Directions
Search the records for the string "assigns", then copy each line that has it.

Supplied material
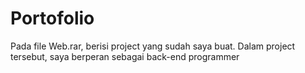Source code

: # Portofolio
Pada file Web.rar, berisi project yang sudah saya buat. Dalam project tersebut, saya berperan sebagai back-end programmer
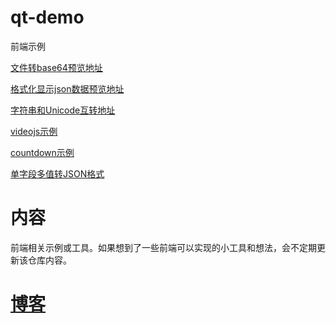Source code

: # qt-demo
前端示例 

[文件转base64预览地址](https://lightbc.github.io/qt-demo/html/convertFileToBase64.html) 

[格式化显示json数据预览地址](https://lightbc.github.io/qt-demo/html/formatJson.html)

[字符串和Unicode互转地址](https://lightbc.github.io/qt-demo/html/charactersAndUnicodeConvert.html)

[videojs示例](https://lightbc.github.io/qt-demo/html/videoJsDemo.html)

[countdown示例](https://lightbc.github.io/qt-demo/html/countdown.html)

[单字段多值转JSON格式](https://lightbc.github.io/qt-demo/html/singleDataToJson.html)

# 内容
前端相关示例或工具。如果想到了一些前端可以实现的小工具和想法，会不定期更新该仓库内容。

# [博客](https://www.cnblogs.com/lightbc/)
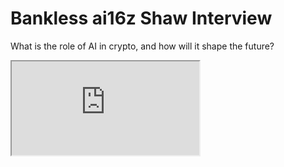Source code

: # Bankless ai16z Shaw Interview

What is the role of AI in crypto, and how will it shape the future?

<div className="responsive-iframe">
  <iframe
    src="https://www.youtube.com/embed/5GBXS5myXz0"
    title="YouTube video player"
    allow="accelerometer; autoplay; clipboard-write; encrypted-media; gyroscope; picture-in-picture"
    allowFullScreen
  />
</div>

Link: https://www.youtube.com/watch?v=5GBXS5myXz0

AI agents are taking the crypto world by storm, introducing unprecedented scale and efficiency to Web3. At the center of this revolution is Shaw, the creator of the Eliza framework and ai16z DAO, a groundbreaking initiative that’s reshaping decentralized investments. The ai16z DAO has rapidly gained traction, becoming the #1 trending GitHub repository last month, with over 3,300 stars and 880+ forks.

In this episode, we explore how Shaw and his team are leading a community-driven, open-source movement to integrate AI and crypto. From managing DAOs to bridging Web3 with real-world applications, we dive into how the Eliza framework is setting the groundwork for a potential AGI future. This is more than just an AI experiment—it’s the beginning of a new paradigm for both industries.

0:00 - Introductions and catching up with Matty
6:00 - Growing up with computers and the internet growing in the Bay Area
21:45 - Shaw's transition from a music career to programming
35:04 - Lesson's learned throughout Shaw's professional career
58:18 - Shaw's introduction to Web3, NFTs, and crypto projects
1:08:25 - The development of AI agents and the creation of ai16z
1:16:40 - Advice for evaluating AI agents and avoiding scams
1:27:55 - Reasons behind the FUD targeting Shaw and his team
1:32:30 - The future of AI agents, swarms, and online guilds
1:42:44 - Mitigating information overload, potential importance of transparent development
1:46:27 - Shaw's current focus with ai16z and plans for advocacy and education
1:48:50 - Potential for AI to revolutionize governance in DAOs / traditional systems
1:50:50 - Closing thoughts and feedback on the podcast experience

--

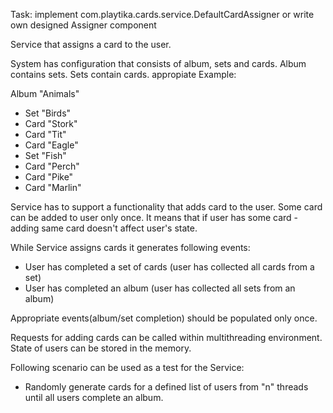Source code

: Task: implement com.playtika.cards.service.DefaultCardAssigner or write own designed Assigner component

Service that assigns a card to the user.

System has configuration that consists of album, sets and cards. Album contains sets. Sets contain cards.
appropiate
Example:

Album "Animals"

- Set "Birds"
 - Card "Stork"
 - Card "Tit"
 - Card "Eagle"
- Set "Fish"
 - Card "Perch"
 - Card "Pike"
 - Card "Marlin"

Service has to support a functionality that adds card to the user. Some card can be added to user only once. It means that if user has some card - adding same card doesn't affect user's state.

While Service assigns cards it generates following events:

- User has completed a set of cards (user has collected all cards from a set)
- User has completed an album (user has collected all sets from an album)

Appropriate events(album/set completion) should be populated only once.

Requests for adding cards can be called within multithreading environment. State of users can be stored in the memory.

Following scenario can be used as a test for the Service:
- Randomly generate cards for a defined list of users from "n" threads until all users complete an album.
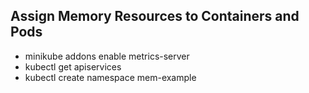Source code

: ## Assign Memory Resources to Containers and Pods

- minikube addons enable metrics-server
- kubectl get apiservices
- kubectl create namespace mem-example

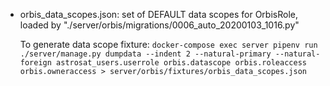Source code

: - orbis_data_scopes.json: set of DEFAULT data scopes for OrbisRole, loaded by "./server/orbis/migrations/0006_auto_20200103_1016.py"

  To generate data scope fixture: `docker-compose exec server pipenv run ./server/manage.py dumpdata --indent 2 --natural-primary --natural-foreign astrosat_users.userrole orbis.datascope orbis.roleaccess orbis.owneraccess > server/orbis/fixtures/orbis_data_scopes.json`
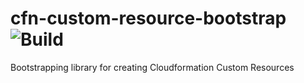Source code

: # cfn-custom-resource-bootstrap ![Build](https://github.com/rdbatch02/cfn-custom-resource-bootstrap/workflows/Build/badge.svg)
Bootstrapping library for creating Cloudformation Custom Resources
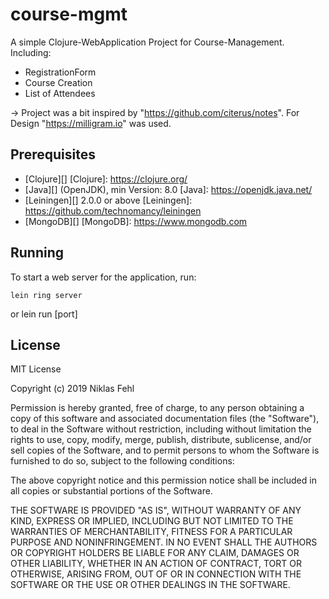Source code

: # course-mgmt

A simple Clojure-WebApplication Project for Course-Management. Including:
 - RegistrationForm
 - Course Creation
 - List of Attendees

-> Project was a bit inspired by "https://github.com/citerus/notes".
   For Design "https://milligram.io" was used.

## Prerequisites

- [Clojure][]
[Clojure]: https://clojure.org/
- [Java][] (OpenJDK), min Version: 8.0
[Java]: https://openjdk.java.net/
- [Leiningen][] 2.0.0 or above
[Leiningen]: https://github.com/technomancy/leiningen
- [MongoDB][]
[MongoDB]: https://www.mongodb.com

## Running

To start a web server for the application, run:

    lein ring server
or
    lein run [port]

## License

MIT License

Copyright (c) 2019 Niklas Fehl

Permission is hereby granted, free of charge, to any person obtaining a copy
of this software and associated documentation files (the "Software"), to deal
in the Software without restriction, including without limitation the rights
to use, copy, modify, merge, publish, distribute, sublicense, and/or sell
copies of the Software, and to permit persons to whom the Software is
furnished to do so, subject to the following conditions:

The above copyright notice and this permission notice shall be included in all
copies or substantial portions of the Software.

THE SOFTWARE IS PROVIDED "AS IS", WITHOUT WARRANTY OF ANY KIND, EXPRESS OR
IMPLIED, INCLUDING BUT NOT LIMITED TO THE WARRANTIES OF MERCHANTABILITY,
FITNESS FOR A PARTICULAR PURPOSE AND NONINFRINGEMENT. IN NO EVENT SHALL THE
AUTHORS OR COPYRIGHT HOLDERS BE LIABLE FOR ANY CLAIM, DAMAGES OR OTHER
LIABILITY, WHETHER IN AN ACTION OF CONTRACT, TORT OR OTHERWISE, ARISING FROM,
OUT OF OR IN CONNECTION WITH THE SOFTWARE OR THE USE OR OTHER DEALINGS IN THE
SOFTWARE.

Result below
Service that assigns a card to the user.
While Service assigns cards it generates following events:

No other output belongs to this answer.